The importance of retina displays on a laptop...

dgdosen

macrumors 68000
Original poster
Dec 13, 2003
1,630
386
Seattle
I'm sure we'll be able to see direct evidence for ourselves in a few days, but can someone tell me why retina displays are so important on a laptop?

On iOS - I'm a huge believer. The clarity you have with a retina display is incredible. My eyes would get tired on an iPad2, but not an iPad3. I'd never go back.

But on a laptop, we already have sub-pixel rendering and text smoothing. The OS takes care of that and my eyes don't get tired looking at a laptop screen. That makes me think that I won't be wowed by retina on a laptop when I see it.

Too skeptical?
 

Randomoneh

macrumors regular
Nov 28, 2011
142
0
It's pretty simple.
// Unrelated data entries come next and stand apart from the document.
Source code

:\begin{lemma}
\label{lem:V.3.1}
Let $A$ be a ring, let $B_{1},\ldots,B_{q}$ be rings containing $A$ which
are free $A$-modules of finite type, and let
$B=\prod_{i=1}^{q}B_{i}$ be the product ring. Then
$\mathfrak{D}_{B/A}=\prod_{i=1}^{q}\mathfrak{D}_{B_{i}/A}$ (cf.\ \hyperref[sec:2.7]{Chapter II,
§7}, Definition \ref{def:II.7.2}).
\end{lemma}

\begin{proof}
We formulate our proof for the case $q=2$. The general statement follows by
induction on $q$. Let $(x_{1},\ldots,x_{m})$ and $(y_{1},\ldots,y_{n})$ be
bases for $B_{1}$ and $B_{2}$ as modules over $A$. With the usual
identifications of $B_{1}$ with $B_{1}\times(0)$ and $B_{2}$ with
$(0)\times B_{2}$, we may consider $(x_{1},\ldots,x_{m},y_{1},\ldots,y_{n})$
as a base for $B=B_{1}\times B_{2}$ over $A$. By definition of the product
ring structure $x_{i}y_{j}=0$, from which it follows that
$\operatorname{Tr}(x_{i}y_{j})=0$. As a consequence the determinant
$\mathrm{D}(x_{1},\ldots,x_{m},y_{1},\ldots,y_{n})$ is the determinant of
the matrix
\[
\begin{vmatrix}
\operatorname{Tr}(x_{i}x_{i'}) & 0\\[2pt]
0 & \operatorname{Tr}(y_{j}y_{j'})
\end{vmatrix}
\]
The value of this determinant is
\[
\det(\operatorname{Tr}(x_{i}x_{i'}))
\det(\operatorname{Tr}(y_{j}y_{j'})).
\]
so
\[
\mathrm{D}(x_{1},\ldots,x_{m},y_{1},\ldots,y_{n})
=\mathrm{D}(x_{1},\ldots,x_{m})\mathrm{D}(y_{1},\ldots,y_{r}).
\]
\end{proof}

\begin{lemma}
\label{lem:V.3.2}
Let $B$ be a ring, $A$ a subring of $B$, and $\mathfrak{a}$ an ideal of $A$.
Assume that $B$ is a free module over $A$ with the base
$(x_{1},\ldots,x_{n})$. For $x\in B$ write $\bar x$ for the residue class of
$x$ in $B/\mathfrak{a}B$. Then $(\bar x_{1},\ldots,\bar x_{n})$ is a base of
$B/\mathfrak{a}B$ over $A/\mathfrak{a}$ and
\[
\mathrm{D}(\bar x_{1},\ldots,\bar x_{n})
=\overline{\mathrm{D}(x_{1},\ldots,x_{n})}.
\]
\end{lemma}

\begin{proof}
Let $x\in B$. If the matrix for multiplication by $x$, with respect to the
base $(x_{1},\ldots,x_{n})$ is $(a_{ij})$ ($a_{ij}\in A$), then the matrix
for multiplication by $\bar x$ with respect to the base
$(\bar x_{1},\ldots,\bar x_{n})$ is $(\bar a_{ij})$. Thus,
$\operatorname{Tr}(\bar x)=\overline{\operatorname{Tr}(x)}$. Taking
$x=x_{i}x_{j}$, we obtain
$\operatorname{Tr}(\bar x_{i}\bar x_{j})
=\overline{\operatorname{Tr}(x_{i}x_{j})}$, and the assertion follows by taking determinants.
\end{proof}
You get much more information for example when you're looking at an image than you got before. Another thing - perception of "realness" of an image goes up with angular resolution.

I said this before - Japanese NHK did tests in which they determined that observers could tell the difference in image quality all the way up to 155 cycles per degree (cpd) - that is astonishing 310 pixels per degree!



Currently, 3rd generation iPad (horizontal mode, 16'' viewing distance) occupies 27.26 degrees of your (horizontal) field of view. So, you get 2048/27.26 = 75 pixels per degree. There's a big difference between that and 310 pixels / per degree from NHK study.

At 125 pixels per degree, displays with normal contrast (including iPad) are "Retina" to me.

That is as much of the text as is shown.